Fast Track And TPP: Lost Jobs, Lower Wages
When ordinary Americans learn more about “fast track” authority and the Trans-Pacific Partnership, they recognize it as a bad deal for workers’ jobs and wages, small business, food safety and the environment.
This trade deal has been negotiated in secret for nearly four years. Now, as the multinational corporations and trade negotiators are closing in on the final round, they’re pushing for “fast track” authority, which would block Congress from amending or improving the deal in any way. The House and Senate would be limited to an up-or-down vote on the entire package.

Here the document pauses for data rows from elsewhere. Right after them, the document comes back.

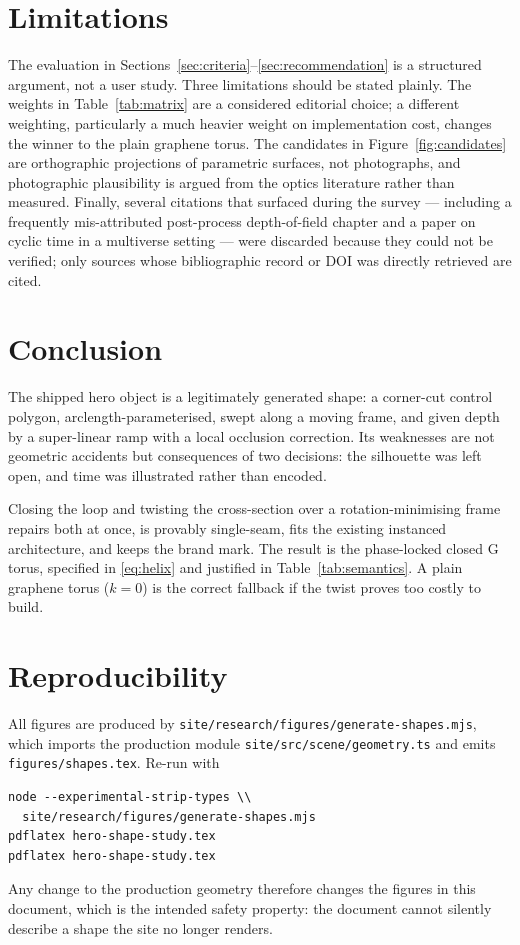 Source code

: \documentclass[11pt,a4paper]{article}
\theoremstyle{definition}
\begin{document}
\section{Limitations}

The evaluation in Sections~\ref{sec:criteria}--\ref{sec:recommendation} is a
structured argument, not a user study. Three limitations should be stated
plainly. The weights in Table~\ref{tab:matrix} are a considered editorial
choice; a different weighting, particularly a much heavier weight on
implementation cost, changes the winner to the plain graphene torus. The
candidates in Figure~\ref{fig:candidates} are orthographic projections of
parametric surfaces, not photographs, and photographic plausibility is argued
from the optics literature rather than measured. Finally, several citations
that surfaced during the survey --- including a frequently mis-attributed
post-process depth-of-field chapter and a paper on cyclic time in a
multiverse setting --- were discarded because they could not be verified; only
sources whose bibliographic record or DOI was directly retrieved are cited.

\section{Conclusion}

The shipped hero object is a legitimately generated shape: a corner-cut
control polygon, arclength-parameterised, swept along a moving frame, and
given depth by a super-linear ramp with a local occlusion correction. Its
weaknesses are not geometric accidents but consequences of two decisions: the
silhouette was left open, and time was illustrated rather than encoded.

Closing the loop and twisting the cross-section over a rotation-minimising
frame repairs both at once, is provably single-seam, fits the existing
instanced architecture, and keeps the brand mark. The result is the
phase-locked closed G torus, specified in \eqref{eq:helix} and justified in
Table~\ref{tab:semantics}. A plain graphene torus ($k=0$) is the correct
fallback if the twist proves too costly to build.

\appendix
\section{Reproducibility}

All figures are produced by
\texttt{site/research/figures/generate-shapes.mjs}, which imports the
production module \texttt{site/src/scene/geometry.ts} and emits
\texttt{figures/shapes.tex}. Re-run with
\begin{verbatim}
node --experimental-strip-types \\
  site/research/figures/generate-shapes.mjs
pdflatex hero-shape-study.tex
pdflatex hero-shape-study.tex
\end{verbatim}
Any change to the production geometry therefore changes the figures in this
document, which is the intended safety property: the document cannot silently
describe a shape the site no longer renders.
\end{document}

CWA and a diverse group of allies has been shining a bright light on the secrecy surrounding the TPP and 600 corporate advisers who have access to all the texts while members of Congress, unions, and all public interest groups can only speculate about what this massive trade deal would do to working and middle class families.
Now, a national, bipartisan public poll sponsored by CWA, the U.S. Business and Industry Council and the Sierra Club confirms that when voters hear what the TPP is all about, they strongly oppose this deal.
No more than one-third of voters in any region of the country or in any age group approves of fast track. Sixty percent of voters with household incomes under $50,000 oppose fast track, as do 65 percent of voters with incomes exceeding $100,000. Republicans (87 percent) and independents (66 percent) reject fast track, while a narrow majority (52 percent) of Democrats are in favor when asked if they would support this president’s fast track proposal.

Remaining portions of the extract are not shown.